悪意ある善人による回顧録

レビューサイトの皮を被り損ねた雑記ブログ

怪盗山猫 第3話

まずは記録をとることとします。思考が千々に乱れるせいで、まとまりのある文章が書けなくて申し訳ありません。

 

***注意はじめ***

以下の文面は言葉遣いに乱れが生じたり、ネタバレにあふれる虞があります。

また、本文は筆者である阿久井善人の独断と偏見に基づいて記されております。

当方が如何な感想を抱いたとしても、議題となっている作品の価値が貶められるはずもなく、読者の皆様のお考えを否定するものではないということを、ここに明記いたします。

***注意おわり***

 

第3話は、山猫のもとにとある女性の捜索依頼が舞い込んでくるも、その女性というのが先日山猫を監視していた人間で、しかもアジアンマフィアの一味だった……などの展開であった。

 

まずドラマの冒頭で回想が入り、山猫と関本刑事が屋上で争っているシーンが映し出された。それから現在のBARストレイ・キャットへと視点がもどり、第2話終了後の続きの話が始まる。「怪盗もの」の物語では、泥棒役が警察などを出し抜いて華麗に対象物を盗み出すことに醍醐味があるが、そこで必ずひとつの疑問にぶち当たる。それは、泥棒側の陣営がこうも毎回警察の目を掻い潜れるのは、何か裏があるからではないか、という疑問である。

 

本作ではその答えを、「警察側にスパイがいる」という形で提示してきた。
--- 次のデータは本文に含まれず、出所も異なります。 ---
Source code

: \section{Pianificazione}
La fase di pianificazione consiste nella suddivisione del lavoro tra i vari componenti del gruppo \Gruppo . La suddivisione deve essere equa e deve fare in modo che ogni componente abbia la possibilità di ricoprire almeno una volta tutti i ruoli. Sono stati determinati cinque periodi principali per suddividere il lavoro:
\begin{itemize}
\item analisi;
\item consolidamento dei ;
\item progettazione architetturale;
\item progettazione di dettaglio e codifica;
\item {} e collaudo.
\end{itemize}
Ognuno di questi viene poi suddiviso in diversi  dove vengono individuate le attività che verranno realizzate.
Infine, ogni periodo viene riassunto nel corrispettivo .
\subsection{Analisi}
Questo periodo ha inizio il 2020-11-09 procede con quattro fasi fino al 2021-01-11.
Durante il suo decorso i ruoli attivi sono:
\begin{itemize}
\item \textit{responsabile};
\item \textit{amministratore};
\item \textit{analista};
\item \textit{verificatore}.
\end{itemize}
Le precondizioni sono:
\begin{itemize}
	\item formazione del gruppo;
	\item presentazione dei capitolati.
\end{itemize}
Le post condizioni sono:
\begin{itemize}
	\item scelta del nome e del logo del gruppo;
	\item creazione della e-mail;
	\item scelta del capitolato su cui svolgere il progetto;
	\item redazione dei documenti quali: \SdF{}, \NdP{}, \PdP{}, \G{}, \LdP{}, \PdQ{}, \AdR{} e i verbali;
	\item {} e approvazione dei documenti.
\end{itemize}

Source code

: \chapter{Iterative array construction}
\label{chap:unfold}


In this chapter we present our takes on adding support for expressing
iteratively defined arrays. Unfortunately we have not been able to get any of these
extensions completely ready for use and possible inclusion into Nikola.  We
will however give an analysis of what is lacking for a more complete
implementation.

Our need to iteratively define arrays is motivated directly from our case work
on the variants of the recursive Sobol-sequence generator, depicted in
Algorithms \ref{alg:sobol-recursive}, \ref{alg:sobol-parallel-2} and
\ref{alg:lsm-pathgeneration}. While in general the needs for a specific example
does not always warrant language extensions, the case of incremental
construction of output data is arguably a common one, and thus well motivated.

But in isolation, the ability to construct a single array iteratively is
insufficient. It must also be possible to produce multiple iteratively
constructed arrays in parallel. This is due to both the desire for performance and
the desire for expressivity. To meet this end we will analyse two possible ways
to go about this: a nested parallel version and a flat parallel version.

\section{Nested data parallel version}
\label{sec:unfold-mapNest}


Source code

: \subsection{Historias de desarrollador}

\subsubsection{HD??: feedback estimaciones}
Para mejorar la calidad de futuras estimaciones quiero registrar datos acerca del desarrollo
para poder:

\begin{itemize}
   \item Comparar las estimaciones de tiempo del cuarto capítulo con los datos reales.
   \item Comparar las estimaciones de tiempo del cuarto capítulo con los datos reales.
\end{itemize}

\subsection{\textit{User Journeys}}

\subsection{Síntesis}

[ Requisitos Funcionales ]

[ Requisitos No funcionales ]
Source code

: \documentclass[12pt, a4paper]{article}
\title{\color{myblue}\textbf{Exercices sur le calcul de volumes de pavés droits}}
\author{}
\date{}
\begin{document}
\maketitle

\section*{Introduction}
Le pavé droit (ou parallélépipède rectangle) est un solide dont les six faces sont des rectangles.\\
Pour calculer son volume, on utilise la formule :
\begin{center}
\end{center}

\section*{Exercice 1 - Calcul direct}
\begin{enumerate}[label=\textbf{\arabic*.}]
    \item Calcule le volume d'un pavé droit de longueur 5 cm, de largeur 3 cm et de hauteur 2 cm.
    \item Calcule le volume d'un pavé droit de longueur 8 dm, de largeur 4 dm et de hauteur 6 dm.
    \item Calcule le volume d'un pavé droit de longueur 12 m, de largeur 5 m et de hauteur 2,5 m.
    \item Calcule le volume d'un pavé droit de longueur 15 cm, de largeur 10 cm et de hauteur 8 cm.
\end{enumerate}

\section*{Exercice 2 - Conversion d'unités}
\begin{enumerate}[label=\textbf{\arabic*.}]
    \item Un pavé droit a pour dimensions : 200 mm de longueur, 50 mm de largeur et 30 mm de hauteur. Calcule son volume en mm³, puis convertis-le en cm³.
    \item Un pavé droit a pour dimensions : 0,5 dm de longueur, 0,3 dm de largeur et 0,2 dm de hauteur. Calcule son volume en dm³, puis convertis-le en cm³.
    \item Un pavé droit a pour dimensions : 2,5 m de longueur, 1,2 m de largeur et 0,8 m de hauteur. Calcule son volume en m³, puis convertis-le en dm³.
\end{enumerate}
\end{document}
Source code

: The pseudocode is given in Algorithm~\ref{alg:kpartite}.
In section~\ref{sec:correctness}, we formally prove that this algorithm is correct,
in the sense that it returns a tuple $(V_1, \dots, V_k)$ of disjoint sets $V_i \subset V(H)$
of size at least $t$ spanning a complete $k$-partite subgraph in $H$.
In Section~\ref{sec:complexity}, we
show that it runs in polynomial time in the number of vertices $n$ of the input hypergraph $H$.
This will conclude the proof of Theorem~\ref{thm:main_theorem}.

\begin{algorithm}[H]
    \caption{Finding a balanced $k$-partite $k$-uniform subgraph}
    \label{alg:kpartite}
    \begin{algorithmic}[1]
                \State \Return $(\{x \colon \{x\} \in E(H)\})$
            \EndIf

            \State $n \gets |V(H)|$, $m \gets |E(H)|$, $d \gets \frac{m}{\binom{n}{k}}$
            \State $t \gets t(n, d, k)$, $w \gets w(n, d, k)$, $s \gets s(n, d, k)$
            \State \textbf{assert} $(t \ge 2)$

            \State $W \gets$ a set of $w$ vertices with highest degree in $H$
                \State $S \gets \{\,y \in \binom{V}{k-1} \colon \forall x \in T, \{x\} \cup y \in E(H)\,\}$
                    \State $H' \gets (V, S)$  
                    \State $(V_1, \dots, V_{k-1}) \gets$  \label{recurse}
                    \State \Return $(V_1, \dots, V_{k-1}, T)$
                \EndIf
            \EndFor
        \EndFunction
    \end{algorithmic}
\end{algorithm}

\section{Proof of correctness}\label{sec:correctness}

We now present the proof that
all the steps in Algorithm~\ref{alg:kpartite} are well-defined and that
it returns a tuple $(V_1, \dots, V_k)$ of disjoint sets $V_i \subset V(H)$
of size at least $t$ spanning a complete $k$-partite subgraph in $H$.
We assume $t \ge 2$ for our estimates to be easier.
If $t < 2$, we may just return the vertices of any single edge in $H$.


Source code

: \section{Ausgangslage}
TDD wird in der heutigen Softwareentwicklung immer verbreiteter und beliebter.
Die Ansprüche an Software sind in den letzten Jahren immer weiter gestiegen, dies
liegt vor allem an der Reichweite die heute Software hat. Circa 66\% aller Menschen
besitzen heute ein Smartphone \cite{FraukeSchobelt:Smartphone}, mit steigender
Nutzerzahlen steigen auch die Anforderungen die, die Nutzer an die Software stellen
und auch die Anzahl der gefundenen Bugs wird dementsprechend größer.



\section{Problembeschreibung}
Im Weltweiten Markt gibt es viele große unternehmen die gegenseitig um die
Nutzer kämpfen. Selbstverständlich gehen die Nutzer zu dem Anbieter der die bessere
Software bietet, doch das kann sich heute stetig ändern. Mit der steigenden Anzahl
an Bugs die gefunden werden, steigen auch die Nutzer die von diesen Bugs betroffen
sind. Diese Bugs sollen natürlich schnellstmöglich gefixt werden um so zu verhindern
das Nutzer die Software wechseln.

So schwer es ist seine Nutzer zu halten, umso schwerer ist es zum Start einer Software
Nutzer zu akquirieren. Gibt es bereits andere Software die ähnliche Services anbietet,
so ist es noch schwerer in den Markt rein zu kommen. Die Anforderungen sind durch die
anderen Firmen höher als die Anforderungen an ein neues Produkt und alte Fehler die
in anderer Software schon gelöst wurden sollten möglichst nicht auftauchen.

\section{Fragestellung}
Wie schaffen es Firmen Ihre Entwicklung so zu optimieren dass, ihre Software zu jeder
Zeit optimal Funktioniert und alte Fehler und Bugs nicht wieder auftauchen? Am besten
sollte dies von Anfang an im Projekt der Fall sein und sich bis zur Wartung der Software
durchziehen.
そのスパイというのが、山猫と対立していると思われていた関本刑事(佐々木蔵之助)である。

(余談だが、佐々木氏を認識した最古のドラマは「天国に一番近い男」(主演・松岡昌宏)である。数年前にDVDレンタルで復刻された本作を見直したときに、しれっと出演していたのに気づいて大層驚いたものである)

 

冒頭における山猫と関本刑事の言い争いは腹がねじれるほど笑わせてもらった。山猫に普段の不満をぶちまけるためだけにフリップに漫画を描いてくるなんて、絵を描いていた光景を思い浮かべると笑いが止まらなくなる。いかにもハードボイルドっぽい刑事かと思いきや、中身は山猫に負けず劣らずふざけたオッサンであった。なんなんだこの人たち。

 

さてドラマ本筋に話を戻すとして。

今回の話では、日本をマネーロンダリングの拠点にしようとたくらむロシアンマフィアと、彼らを壊滅させようとしているアジアンマフィアの抗争が描かれていた。

何年か前に運営会社が破綻して信頼性が大きく揺らいだビットコインなどの架空通貨。なんでも、ロシアでは架空通貨の使用が禁止されているらしいが、日本では法整備をしていないため野放しになっているとのこと。ロシアンマフィアはそこに目をつけ、ロシア国内で処理できない汚い金を日本に密輸して、一旦は架空通貨に両替したうえで再び現金化するという資金洗浄の手法を考え出したらしい。

ロシアンマフィアの手先になっていた日本人は、「日本はスパイ大国だと馬鹿にされている。この国はとっくの昔に終わっている」といった趣旨の発言をしていた。近年、この論調の主張がよく聞こえてくるが、内実を詳しく知らないためにあまり突っ込んだ話はできそうにない。ただ、諸外国からのスパイ活動に対抗するという名目で『特定秘密保護法』がつくられ、2014年には施行されてしまったということだけは理解しているつもりである。ついでに、権力者サイドだけに有益な、公平性に欠く法律だということも。

 

なんにせよ、日常生活を送っていくうえでは気づけなくても、世間に悪人が紛れているというのは事実なのだろう。考えるだけでもぞっとするが。

 

山猫は捜索対象であり、アジアンマフィアの一員でもある女から、手を組もうと提案された。マフィアでコールガールでもあるというスパイの鑑のような女だが、次回以降も出番はあるんだろうか。予告編でちらりと映っていたのが見えた気がしたのだが。

 

あと、ドラマの終盤で元キャスターで都知事候補の藤堂が「ユウキテンメイ」と繋がっていることが明らかになった。山猫は「ユウキテンメイ」の居所を血眼になって探している。いずれ藤堂と山猫が対立するような展開になるのだろうか。

 

今後の展開に期待である。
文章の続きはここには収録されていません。